[Stored data entries]
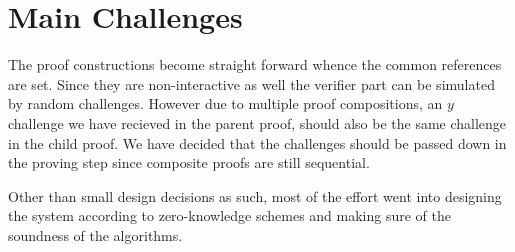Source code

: \documentclass[12pt,a4paper]{report}
\begin{document}
\section{Main Challenges}
The proof constructions become straight forward whence the common references are set. 
Since they are non-interactive as well the verifier part can be simulated by random challenges.
However due to multiple proof compositions, an $y$ challenge we have recieved in the parent proof,
should also be the same challenge in the child proof. We have decided that the challenges should be passed down in the proving step since composite proofs are still sequential.\par
Other than small design decisions as such, most of the effort went into designing the system according to zero-knowledge schemes and making sure of the soundness of the algorithms.
\end{document}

WHAT TO WORK ON ▸ Leaving the pictures out, give back each line above exactly.

PROBLEM SOLUTION ▸
Source code

: \documentclass[12pt,a4paper]{report}
\begin{document}
\section{Main Challenges}
The proof constructions become straight forward whence the common references are set. 
Since they are non-interactive as well the verifier part can be simulated by random challenges.
However due to multiple proof compositions, an $y$ challenge we have recieved in the parent proof,
should also be the same challenge in the child proof. We have decided that the challenges should be passed down in the proving step since composite proofs are still sequential.\par
Other than small design decisions as such, most of the effort went into designing the system according to zero-knowledge schemes and making sure of the soundness of the algorithms.
\end{document}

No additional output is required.